Beset by competing demands for action, President Kennedy famously told his party: “Others may confine themselves to debate, discussion, and that ultimate luxury – free advice. Our responsibility is one of decision – for to govern is to choose.”

Every word of JFK’s counsel should be heeded by the new Labour government and its newly elected MPs as ministers seek to prioritise scant resources in a country whose acute domestic issues are being overshadowed by ever darkening clouds of global conflict and instability.
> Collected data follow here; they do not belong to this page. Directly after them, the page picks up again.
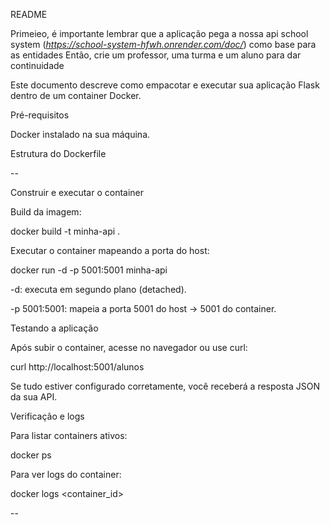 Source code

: README

Primeieo, é importante lembrar que a aplicação pega a nossa api school system (*https://school-system-hfwh.onrender.com/doc/*) como base para as entidades
Então, crie um professor, uma turma e um aluno para dar continuidade

Este documento descreve como empacotar e executar sua aplicação Flask dentro de um container Docker.

Pré-requisitos

Docker instalado na sua máquina.

Estrutura do Dockerfile

--

Construir e executar o container

Build da imagem:

docker build -t minha-api .

Executar o container mapeando a porta do host:

docker run -d -p 5001:5001 minha-api

-d: executa em segundo plano (detached).

-p 5001:5001: mapeia a porta 5001 do host → 5001 do container.

Testando a aplicação

Após subir o container, acesse no navegador ou use curl:

curl http://localhost:5001/alunos

Se tudo estiver configurado corretamente, você receberá a resposta JSON da sua API.

Verificação e logs

Para listar containers ativos:

docker ps

Para ver logs do container:

docker logs <container_id>

--


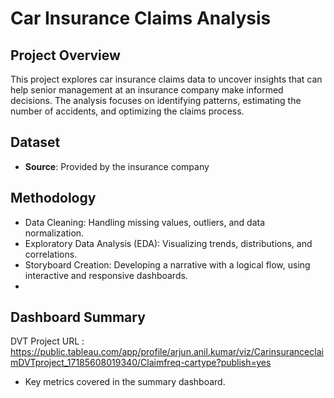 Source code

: # Car Insurance Claims Analysis

## Project Overview
This project explores car insurance claims data to uncover insights that can help senior management at an insurance company make informed decisions. The analysis focuses on identifying patterns, estimating the number of accidents, and optimizing the claims process.

## Dataset
- **Source**: Provided by the insurance company

## Methodology
- Data Cleaning: Handling missing values, outliers, and data normalization.
- Exploratory Data Analysis (EDA): Visualizing trends, distributions, and correlations.
- Storyboard Creation: Developing a narrative with a logical flow, using interactive and responsive dashboards.
- 
## Dashboard Summary
DVT Project URL :
https://public.tableau.com/app/profile/arjun.anil.kumar/viz/CarinsuranceclaimDVTproject_17185608019340/Claimfreq-cartype?publish=yes
- Key metrics covered in the summary dashboard.
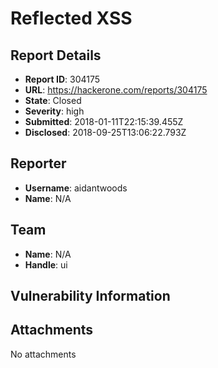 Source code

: # Reflected XSS

## Report Details
- **Report ID**: 304175
- **URL**: https://hackerone.com/reports/304175
- **State**: Closed
- **Severity**: high
- **Submitted**: 2018-01-11T22:15:39.455Z
- **Disclosed**: 2018-09-25T13:06:22.793Z

## Reporter
- **Username**: aidantwoods
- **Name**: N/A

## Team
- **Name**: N/A
- **Handle**: ui

## Vulnerability Information


## Attachments
No attachments
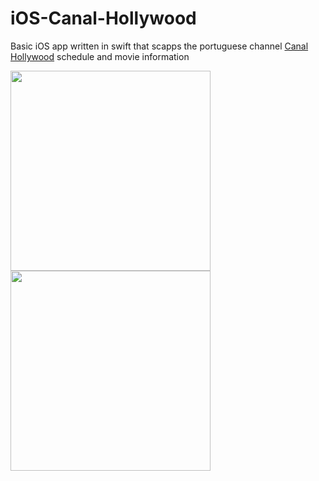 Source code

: # iOS-Canal-Hollywood
Basic iOS app written in swift that scapps the portuguese channel [Canal Hollywood](www.canalhollywood.pt/programacion)  schedule and movie information

<img src="https://dl.dropboxusercontent.com/u/2001692/imagesshelf/CanalHollywoodiOS/schedule.png" height="320"></img>
<img src="https://dl.dropboxusercontent.com/u/2001692/imagesshelf/CanalHollywoodiOS/details.png" height="320"></img>
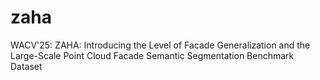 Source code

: # zaha
WACV'25: ZAHA: Introducing the Level of Facade Generalization and the Large-Scale Point Cloud Facade Semantic Segmentation Benchmark Dataset
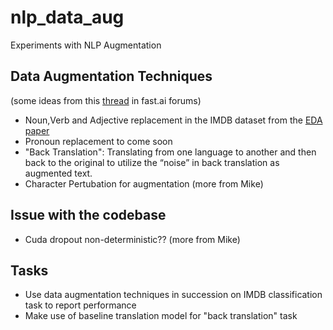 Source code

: # nlp_data_aug
Experiments with NLP Augmentation

## Data Augmentation Techniques
(some ideas from this [thread](https://forums.fast.ai/t/nlp-data-augmentation-experiments/39902) in fast.ai forums)
- Noun,Verb and Adjective replacement in the IMDB dataset from the [EDA paper](https://arxiv.org/abs/1901.11196)
- Pronoun replacement to come soon
- "Back Translation": Translating from one language to another and then back to the original to utilize the “noise” in back translation as augmented text.
- Character Pertubation for augmentation (more from Mike)

## Issue with the codebase
- Cuda dropout non-deterministic?? (more from Mike)

## Tasks
- Use data augmentation techniques in succession on IMDB classification task to report performance
- Make use of baseline translation model for "back translation" task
A sense of urgency to right the wrongs inflicted on families by the last Conservative government has been the focus of the debate this week over the government’s legislative programme set out in the King’s speech. The small size of the rebellion on the amendment in the House of Commons urging the abolition of the two-child benefit cap evidently does not reflect the true strength of feeling from Labour MPs on this issue. Understandably so. These members of parliament represent communities in which entrenched deprivation is causing misery and holding so many back from reaching their true potential. They came into politics to fight for the least well off and removing this Tory measure would immediately lift many thousands of children out of poverty after years of economic standard in which families have seen their standard of living eroded.

Yet while it feels natural and right for MPs to make the case for measure that improve the quality of life of their constituents at home, this is surely a parliament that must temper its domestic wish list with difficult decisions to prioritise defence spending that protects our way of life from hostile states.

A fornight ago Prime Minister Keir Starmer was at the NATO summit assuring fellow world leaders that his commitment to raise defence spending to 2.5 per cent of GDP was “cast iron”. Last week defence secretary John Healey employed former NATO secretary-general Lord Robertson to lead a review warning of a “deadly quartet of nations increasingly working together” – Russia, China, Iran and North Korea. And this week head of the army General Sir Roly Walker warned that the country must be ready to fight a war within three years, such is the scale of aggression from Putin.

This is a threat to our values and our people that requires major, sustained investment in the defence of the realm – a degree of focus not seen since the height of the Cold War in which the West was threatened by the spectre of communism. Yet this enormous, existential competing priority figure did not figure at all in the debate over whether the Treasury should immediately commit to the estimated £3.4 billion long term cost of reversing the benefit.

This is not a trivial sum. Figures supplied to me by the House of Lords Library for the King’s Speech debate yesterday (Thursday) shows that the government could hit its 2.5 per cent by 2028 – two years earlier than the last Tory government planned - if it chose to spend on defence the amount that it would cost to scrap the two-child benefit child.

The trade-off described above may not be quite as simple as that. And certainly, they are not an easy or comfortable set of choices to make. But this group of Labour leaders cannot wish away the terrifying global environment in which they have been given the responsibility of governing.

These domestic demands will continue to arise.  But they should not be placed ahead of the crucial mission to build up our security. It is ultimately up to Prime Minister Keir Starmer and Chancellor Rachel Reeves to remind their MPs of the words of the party’s manifesto: ‘Labour’s first duty in government will be to keep our country safe’.